=== Record set ===

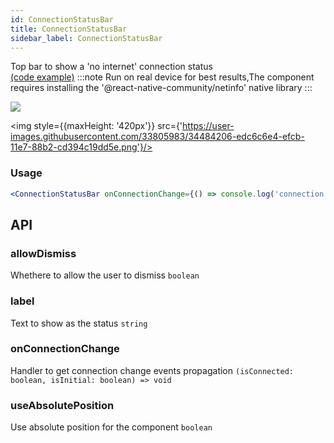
 ```yaml
---
id: ConnectionStatusBar
title: ConnectionStatusBar
sidebar_label: ConnectionStatusBar
---
```


Top bar to show a 'no internet' connection status  
[(code example)](https://github.com/wix/react-native-ui-lib/blob/master/demo/src/screens/componentScreens/ConnectionStatusBarScreen.tsx)
:::note
Run on real device for best results,The component requires installing the '@react-native-community/netinfo' native library
:::
<div style={{display: 'flex', flexDirection: 'row', overflowX: 'auto', maxHeight: '500px', alignItems: 'center'}}><img style={{maxHeight: '420px'}} src={'https://user-images.githubusercontent.com/33805983/34683190-f3b1904c-f4a9-11e7-9d46-9a340bd35448.png'}/>

<img style={{maxHeight: '420px'}} src={'https://user-images.githubusercontent.com/33805983/34484206-edc6c6e4-efcb-11e7-88b2-cd394c19dd5e.png'}/>

</div>

### Usage
``` jsx live
<ConnectionStatusBar onConnectionChange={() => console.log('connection changed')}/>
```
## API
### allowDismiss
Whethere to allow the user to dismiss
`boolean ` 

### label
Text to show as the status
`string ` 

### onConnectionChange
Handler to get connection change events propagation
`(isConnected: boolean, isInitial: boolean) => void ` 

### useAbsolutePosition
Use absolute position for the component
`boolean `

===

Could you please write out exactly the lines from the start of the entries above through the line that holds "### onConnectionChange", both included, with no pictures?

 ```yaml
---
id: ConnectionStatusBar
title: ConnectionStatusBar
sidebar_label: ConnectionStatusBar
---
```


Top bar to show a 'no internet' connection status  
[(code example)](https://github.com/wix/react-native-ui-lib/blob/master/demo/src/screens/componentScreens/ConnectionStatusBarScreen.tsx)
:::note
Run on real device for best results,The component requires installing the '@react-native-community/netinfo' native library
:::
<div style={{display: 'flex', flexDirection: 'row', overflowX: 'auto', maxHeight: '500px', alignItems: 'center'}}><img style={{maxHeight: '420px'}} src={'https://user-images.githubusercontent.com/33805983/34683190-f3b1904c-f4a9-11e7-9d46-9a340bd35448.png'}/>

<img style={{maxHeight: '420px'}} src={'https://user-images.githubusercontent.com/33805983/34484206-edc6c6e4-efcb-11e7-88b2-cd394c19dd5e.png'}/>

</div>

### Usage
``` jsx live
<ConnectionStatusBar onConnectionChange={() => console.log('connection changed')}/>
```
## API
### allowDismiss
Whethere to allow the user to dismiss
`boolean ` 

### label
Text to show as the status
`string ` 

### onConnectionChange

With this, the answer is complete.